▶ _Task to carry out_: Below are entries; count each line that holds the word "Sean" and report the number without any other words.
== Data shown
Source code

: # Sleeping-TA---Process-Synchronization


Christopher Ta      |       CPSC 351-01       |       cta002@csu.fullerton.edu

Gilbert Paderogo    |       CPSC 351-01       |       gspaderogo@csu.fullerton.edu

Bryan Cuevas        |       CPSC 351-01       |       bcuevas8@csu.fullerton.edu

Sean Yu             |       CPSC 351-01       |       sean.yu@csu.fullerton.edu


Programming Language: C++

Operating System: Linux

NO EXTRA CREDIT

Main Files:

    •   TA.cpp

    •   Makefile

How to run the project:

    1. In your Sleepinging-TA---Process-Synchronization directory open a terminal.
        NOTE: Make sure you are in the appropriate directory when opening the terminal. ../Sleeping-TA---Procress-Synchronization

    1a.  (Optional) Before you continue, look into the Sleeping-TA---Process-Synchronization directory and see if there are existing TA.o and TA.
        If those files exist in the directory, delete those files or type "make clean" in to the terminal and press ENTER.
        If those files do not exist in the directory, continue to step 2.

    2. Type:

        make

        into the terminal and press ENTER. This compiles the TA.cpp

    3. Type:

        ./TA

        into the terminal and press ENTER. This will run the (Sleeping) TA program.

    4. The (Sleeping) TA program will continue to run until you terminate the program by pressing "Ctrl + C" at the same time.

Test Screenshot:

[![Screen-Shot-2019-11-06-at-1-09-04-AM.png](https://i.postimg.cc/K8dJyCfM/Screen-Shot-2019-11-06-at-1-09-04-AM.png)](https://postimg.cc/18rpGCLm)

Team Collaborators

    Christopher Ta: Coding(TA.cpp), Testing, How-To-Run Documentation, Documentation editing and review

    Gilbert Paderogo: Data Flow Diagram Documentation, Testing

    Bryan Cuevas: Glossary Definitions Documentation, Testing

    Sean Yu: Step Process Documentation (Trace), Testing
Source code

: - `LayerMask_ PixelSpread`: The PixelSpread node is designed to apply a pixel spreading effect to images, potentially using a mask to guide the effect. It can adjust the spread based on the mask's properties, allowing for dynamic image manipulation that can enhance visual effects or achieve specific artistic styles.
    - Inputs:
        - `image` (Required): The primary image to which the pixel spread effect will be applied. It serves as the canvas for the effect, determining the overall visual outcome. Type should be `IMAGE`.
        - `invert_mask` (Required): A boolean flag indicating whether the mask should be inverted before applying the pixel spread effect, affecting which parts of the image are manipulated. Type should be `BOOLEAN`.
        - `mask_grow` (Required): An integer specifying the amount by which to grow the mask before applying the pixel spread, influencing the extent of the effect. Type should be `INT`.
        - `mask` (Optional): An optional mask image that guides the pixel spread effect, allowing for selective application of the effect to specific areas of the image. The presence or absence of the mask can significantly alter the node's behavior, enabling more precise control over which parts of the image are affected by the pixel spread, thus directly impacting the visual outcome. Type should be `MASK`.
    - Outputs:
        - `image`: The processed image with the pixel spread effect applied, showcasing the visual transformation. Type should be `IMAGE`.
====
▶ _Solution_: 2